Credit: eamesBot/Shutterstock

Turning Weak Signals into Strong Predictions

Why some machine learning models unlock economic forecasting potential

By Monika Brown
October 25, 2024
CBR - Finance

In fields including computer science and data science, it is common practice when predicting outcomes such as customer churn or image recognition to focus on variables with the highest predictive power. This often involves identifying a few “strong” signals—such as user engagement metrics for churn prediction or edge detection features in image recognition—while discarding “weak” variables that contribute less to overall model accuracy.

But making accurate predictions in financial markets is notoriously challenging because the most easily exploitable opportunities for abnormal returns (alpha) have already been identified and capitalized on by sophisticated investors. This leaves financial datasets with weaker, more subtle signals—such as minor price inefficiencies or anomalies in trading patterns—which offer smaller potential gains and are far more difficult to detect.

Chicago Booth PhD student Zhouyu Shen and Booth’s Dacheng Xiu suggest that these weak signals provide an important opportunity and that discovering how to best make use of them has become critical for anyone looking to improve predictive accuracy. A commonly used prediction method can struggle with them, their research finds—while an older, less-used model outperformed in their tests.

Weak signals are prevalent in economic data. For example, changes to personal income, the unemployment rate, or corporate bond spreads are not seemingly relevant to someone trying to predict a move in industrial production. But such data could be helpful in combination, the researchers explain. After all, personal income changes are tied to consumer demand. Corporate bond spreads signal shifts in business borrowing costs. The unemployment rate provides a read on labor dynamics. Together, these variables could start to paint a more comprehensive picture of the factors influencing industrial production.

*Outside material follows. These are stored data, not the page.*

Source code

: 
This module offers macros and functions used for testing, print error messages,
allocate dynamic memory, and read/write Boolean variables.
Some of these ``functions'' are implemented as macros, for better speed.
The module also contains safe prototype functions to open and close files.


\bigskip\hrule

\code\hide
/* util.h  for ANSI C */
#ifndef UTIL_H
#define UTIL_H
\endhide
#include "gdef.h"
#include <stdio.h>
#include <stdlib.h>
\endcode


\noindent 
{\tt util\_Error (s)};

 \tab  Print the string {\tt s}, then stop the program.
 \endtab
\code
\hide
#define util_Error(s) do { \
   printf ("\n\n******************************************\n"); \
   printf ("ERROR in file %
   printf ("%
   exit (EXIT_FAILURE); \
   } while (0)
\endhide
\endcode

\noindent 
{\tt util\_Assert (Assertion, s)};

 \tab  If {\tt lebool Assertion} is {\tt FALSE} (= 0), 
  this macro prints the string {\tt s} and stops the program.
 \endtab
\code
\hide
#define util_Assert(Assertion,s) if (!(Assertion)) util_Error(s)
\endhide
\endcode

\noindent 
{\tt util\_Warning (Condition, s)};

A prediction model that works for strong signals might not necessarily work for a data set full of subtle signals, however. In this case, which machine learning models can best capture faint patterns in high-dimensional data sets (those with a lot of variables)?

Related Reading

The common approach of focusing on strong signals and eliminating most weak signals to build predictive models has an advantage: It helps avoid overfitting, which occurs when a model becomes too tailored to its training data and loses the crucial ability to generalize to new, unseen data. However, when signals are weak, this selective process can lead to errors, undermining the benefits of a parsimonious (essentially simple) model by potentially excluding subtle yet valuable information or relying on incorrectly chosen signals.

To discover which ML methods remain effective at making use of subtle signals, the researchers employed an approach that combined theoretical work, simulations, and empirical analysis.

Regression is a popular technique for economic and financial forecasting, especially the least absolute shrinkage and selection operator model, which automatically weeds out weaker variables. Shen and Xiu compared LASSO with Ridge regression, an older method that has become somewhat out of fashion. They then extended their analysis to include tree-based ML models (random forest and gradient-boosted regression trees) and neural networks.

LASSO works well when there is a mix of strong and weak signals, but it struggles with data sets that consist mostly of faint signals, as is often the case in economics and finance. In fact, the researchers find that its performance can be worse than ignoring the signals altogether. Ridge regression, on the other hand, tends to do a better job of leveraging the cumulative power of less prominent signals, according to the research.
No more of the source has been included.